Sales tax and VAT obligations for SaaS products vary by jurisdiction and are expanding: the EU VAT Directive (2006/112/EC) applies to digital services sold to EU consumers regardless of where the seller is based, and US economic nexus thresholds mean many SaaS businesses now have multi-state obligations. Failing to collect and remit applicable taxes creates retroactive liability — tax authorities can assess back taxes plus penalties. This is an informational check because the legal picture varies significantly, but ignoring the question entirely is a clear risk signal for any product with meaningful revenue.
Info because tax obligations are jurisdiction-dependent and the check flags unanswered questions rather than definitive violations — but the risk is real for products with non-trivial revenue.
Stripe Tax is the lowest-friction solution: enable it on your checkout sessions and subscription creation, configure your business address in the Stripe Dashboard, and Stripe handles rate lookup and collection automatically.
// Enable automatic tax on checkout sessions
const session = await stripe.checkout.sessions.create({
automatic_tax: { enabled: true },
customer: customerId,
line_items: [{ price: priceId, quantity: 1 }],
mode: 'subscription',
})
// And on subscription creation directly:
await stripe.subscriptions.create({
customer: customerId,
items: [{ price: priceId }],
automatic_tax: { enabled: true },
})
If you've consciously decided not to collect tax (e.g., B2B sales where the customer self-remits), document that decision in docs/compliance/tax-policy.md so it's visible to auditors.

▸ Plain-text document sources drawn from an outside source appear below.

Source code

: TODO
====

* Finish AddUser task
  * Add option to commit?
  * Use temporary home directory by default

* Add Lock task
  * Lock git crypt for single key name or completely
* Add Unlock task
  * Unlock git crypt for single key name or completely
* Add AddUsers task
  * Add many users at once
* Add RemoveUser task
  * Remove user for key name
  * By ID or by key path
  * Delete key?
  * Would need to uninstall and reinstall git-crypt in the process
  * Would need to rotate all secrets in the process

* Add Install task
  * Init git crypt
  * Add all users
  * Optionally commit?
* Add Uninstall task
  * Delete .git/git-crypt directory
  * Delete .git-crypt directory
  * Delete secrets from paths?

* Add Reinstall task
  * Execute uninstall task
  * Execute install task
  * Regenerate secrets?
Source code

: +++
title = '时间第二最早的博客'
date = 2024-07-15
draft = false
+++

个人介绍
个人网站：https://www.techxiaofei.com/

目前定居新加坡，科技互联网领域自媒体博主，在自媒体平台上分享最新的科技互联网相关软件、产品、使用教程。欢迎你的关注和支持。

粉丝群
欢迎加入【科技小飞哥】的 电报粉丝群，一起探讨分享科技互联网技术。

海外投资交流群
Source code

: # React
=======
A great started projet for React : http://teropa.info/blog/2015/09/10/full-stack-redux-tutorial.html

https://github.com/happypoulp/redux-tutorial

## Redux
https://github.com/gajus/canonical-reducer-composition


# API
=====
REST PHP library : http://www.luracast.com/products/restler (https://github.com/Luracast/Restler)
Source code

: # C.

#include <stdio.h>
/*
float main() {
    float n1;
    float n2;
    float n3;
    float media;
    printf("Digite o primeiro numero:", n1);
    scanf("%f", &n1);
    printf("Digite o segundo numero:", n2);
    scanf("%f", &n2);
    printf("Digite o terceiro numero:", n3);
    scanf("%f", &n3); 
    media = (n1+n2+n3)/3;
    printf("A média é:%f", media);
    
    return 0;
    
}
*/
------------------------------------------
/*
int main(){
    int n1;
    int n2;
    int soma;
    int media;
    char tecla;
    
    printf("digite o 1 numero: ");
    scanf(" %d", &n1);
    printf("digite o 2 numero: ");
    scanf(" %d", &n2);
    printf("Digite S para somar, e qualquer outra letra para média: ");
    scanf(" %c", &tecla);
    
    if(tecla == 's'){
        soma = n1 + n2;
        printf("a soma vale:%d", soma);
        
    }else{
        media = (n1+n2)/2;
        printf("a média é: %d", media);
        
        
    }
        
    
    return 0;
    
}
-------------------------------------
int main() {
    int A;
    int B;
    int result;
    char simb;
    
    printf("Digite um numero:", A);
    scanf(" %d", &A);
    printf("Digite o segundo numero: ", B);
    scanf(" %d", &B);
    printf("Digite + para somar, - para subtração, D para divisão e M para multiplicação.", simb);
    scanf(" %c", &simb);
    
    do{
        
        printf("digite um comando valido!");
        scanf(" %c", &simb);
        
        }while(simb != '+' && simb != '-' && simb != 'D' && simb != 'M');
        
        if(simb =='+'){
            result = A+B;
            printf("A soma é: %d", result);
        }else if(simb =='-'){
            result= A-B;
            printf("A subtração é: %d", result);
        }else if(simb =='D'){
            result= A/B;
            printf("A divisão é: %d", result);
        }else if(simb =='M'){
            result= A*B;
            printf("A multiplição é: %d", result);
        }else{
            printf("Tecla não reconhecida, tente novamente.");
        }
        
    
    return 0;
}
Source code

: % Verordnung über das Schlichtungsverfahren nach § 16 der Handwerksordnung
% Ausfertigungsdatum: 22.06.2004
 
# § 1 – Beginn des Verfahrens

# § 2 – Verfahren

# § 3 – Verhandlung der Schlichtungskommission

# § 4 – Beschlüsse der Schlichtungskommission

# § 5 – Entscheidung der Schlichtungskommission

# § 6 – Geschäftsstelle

ID: saas-billing.financial-data.tax-calculation
Severity: info
What to look for: Determine whether the application collects and remits sales tax or VAT. Look for Stripe Tax integration (automatic_tax: { enabled: true } in checkout sessions or subscription creation), TaxJar or Avalara integration, manual tax rate configuration in Stripe, or a documented decision to not collect tax. Also look for whether the pricing page shows tax-inclusive or tax-exclusive pricing.
Pass criteria: Count every checkout session and subscription creation call. At least 1 of: (a) Stripe Tax is enabled on checkout sessions and subscription creation, (b) a third-party tax service is integrated, (c) tax rates are manually configured in Stripe for applicable regions, or (d) there is evidence that the team has consciously decided not to collect tax (documented, or a market where this is legally acceptable for the product type). This is an informational check — tax obligations vary significantly by jurisdiction.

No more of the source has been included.